Self-Compassion: Incorporating It Into Your Life

Self-Compassion: Incorporating It Into Your Life

A moment of self-compassion can change your entire day.
A string of such moments can change the course of your life.
~ Christopher Germer

 

Why is it we say things to ourselves that we would never say to even our worst enemy? Harsh self-criticism seems to be the norm. But is it really helpful?

Instead try a little self-compassion next time you think you’ve messed up.

As we discussed on Monday, self-compassion is the act of speaking to yourself the same way you would a friend by offering understanding and encouragement. It’s recognizing that if you are human, you are going to make mistakes. It’s recognizing that a gentler approach allows you to learn from your failure and possibly even laugh about them one day. Finally, it is being aware of your feelings around an experience and neither suppressing nor exaggerating them.

Self-compassion is not being lazy or self-indulgent, or self-pitying. In fact in times of laziness or over-indulgence, it involves taking responsibility and toughening up. It doesn’t mean you don’t make personal goals or find purpose for your life.

Instead, you are recognizing your worth and allowing yourself to discover and accept both your strengths and weaknesses. When you accept your personal failures, you are more likely to take necessary steps toward improvement.

Self-compassion is learnable.

Try some of these approaches and find what works best for you.
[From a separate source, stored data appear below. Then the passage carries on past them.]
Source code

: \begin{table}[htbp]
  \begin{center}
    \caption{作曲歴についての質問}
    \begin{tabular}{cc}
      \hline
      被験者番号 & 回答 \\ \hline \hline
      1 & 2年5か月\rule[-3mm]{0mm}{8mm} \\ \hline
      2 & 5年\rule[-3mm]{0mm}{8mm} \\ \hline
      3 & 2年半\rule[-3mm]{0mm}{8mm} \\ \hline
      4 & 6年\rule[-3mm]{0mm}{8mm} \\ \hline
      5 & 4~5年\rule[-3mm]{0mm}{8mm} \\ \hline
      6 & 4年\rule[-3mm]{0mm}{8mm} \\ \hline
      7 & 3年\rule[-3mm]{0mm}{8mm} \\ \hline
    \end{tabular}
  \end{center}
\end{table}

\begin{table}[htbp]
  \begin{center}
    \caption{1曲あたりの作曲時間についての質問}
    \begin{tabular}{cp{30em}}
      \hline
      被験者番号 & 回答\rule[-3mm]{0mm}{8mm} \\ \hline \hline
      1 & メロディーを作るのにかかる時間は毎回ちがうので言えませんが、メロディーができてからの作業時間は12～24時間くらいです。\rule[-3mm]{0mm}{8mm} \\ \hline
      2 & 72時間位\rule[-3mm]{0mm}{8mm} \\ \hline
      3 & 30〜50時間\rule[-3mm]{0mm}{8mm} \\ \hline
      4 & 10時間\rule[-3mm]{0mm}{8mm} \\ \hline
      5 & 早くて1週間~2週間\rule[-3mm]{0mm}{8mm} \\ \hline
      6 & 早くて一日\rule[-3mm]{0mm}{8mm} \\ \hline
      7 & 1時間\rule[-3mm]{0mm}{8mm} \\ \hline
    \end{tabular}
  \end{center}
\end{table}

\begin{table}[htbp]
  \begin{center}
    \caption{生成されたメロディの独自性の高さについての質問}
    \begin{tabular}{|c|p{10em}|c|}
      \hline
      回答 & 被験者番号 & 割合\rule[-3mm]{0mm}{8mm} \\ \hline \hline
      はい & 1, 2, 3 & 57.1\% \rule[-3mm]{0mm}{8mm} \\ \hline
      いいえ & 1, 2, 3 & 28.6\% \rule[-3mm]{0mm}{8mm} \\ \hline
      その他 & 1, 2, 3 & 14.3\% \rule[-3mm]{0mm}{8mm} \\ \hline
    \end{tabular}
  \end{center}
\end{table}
  • Write yourself a letter of encouragement just as you would to a friend. Read it often.
  • Be aware of critical self-critical talk. Ask yourself if you would say this to a friend.
  • Write down words of affirmation and encouragement. Post them on your mirror at home or the dashboard in your car so these phrases become your mantra. Use these examples to create your own:
    • “Let me be kind to myself in this moment. Let me give myself the compassion I need.”
    • “You are handling this and all will be ok.”
    • “You are able and capable.”
    • “You are showing up and you are enough.”
    • “This is really difficult right now.”
    • “This is a moment of suffering.  Suffering is a part of life.”
  • Find a picture of yourself as a young child and imagine how you would treat this child if you were the parent. How would you nurture, protect, and comfort this child? Don’t forget to offer food, naps, hugs, and even timeouts when necessary.